▶ **REQUIRED ACTION**
Would you transcribe the line that holds "### Caveats", plus every line beneath it through the end of the data, exactly and with nothing added?

(Data extracted from a collection)
========================================

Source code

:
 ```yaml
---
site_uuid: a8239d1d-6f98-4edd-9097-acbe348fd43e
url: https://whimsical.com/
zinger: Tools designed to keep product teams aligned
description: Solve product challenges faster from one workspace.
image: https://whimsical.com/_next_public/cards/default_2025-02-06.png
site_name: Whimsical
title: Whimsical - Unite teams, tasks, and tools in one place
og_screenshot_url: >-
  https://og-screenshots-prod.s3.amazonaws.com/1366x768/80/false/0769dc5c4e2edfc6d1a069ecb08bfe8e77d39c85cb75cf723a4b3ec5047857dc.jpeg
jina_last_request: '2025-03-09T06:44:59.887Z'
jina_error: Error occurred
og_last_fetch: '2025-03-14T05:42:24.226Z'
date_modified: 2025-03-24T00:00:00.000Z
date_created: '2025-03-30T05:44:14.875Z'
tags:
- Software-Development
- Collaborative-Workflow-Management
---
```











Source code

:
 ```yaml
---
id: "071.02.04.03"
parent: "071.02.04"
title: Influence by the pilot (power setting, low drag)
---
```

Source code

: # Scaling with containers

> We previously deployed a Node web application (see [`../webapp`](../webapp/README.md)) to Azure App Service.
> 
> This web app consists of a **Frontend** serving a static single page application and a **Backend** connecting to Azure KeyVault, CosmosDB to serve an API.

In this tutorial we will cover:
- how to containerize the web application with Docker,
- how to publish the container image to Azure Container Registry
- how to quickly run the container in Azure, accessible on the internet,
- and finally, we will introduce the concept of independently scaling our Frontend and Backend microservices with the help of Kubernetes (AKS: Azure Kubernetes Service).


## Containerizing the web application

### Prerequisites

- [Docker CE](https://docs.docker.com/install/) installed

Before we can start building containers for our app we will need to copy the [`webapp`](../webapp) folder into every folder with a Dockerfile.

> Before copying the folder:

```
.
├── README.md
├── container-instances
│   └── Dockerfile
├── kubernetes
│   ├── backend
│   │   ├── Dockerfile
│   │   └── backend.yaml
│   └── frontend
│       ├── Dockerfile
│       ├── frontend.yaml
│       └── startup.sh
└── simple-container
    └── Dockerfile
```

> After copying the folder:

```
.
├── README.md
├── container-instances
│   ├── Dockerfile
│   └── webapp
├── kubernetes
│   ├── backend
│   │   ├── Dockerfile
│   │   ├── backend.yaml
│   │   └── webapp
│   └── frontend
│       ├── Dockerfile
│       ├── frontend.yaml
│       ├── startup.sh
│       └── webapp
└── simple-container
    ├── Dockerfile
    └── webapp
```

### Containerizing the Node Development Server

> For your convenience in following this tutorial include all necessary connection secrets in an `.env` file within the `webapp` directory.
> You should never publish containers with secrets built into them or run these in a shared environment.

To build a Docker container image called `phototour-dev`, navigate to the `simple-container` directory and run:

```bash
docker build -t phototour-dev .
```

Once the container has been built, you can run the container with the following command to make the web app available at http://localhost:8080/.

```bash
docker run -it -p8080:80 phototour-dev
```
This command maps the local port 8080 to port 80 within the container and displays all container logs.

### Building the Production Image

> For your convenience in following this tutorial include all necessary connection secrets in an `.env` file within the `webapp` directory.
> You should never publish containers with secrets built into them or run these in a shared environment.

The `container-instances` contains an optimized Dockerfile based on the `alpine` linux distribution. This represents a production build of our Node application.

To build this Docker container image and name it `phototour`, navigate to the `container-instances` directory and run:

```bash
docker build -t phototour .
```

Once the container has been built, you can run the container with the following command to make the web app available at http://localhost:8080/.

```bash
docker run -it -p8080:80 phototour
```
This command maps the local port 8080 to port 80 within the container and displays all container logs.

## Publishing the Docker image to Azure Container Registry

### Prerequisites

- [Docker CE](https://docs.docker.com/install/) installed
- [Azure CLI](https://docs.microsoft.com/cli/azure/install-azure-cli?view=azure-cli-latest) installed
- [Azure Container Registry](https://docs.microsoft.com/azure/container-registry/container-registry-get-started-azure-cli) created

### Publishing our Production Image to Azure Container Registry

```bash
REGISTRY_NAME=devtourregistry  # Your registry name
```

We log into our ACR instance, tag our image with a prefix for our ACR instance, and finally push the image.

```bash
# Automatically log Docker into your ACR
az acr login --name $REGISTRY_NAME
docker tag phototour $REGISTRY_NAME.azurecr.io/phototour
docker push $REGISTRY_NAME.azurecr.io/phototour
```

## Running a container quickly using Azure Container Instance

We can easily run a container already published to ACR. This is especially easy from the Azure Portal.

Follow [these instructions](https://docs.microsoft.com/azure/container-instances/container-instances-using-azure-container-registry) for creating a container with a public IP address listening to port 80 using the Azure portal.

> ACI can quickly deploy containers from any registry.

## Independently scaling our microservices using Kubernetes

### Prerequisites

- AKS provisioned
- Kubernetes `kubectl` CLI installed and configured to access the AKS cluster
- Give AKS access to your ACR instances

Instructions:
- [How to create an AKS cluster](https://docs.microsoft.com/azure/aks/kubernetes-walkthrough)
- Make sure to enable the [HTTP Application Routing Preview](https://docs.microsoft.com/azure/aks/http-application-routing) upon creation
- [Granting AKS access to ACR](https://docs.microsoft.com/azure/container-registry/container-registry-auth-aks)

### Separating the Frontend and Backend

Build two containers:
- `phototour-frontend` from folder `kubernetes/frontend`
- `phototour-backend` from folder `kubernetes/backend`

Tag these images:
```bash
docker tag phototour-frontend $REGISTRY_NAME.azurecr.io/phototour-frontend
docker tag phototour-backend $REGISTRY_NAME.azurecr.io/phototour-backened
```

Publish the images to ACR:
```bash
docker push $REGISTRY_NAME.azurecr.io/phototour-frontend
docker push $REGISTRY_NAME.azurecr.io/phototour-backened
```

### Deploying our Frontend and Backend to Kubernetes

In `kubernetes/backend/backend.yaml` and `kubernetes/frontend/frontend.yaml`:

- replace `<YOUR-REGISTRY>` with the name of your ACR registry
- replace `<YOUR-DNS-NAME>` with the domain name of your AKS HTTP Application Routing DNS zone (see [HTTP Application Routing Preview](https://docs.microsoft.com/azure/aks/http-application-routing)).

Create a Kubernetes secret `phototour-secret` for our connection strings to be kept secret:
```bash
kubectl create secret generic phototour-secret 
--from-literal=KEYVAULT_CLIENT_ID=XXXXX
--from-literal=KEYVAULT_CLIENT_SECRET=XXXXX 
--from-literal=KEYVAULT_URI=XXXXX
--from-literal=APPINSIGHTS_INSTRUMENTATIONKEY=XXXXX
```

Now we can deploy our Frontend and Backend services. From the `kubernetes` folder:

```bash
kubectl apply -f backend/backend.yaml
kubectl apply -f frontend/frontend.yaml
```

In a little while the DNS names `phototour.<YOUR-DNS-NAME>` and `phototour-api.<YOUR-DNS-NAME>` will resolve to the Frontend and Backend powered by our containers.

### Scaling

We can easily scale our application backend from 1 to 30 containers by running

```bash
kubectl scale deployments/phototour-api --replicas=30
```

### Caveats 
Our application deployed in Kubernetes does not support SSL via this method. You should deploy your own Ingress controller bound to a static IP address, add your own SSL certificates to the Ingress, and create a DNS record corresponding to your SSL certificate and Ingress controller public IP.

========================================

▶ **ANSWER AREA**
### Caveats 
Our application deployed in Kubernetes does not support SSL via this method. You should deploy your own Ingress controller bound to a static IP address, add your own SSL certificates to the Ingress, and create a DNS record corresponding to your SSL certificate and Ingress controller public IP.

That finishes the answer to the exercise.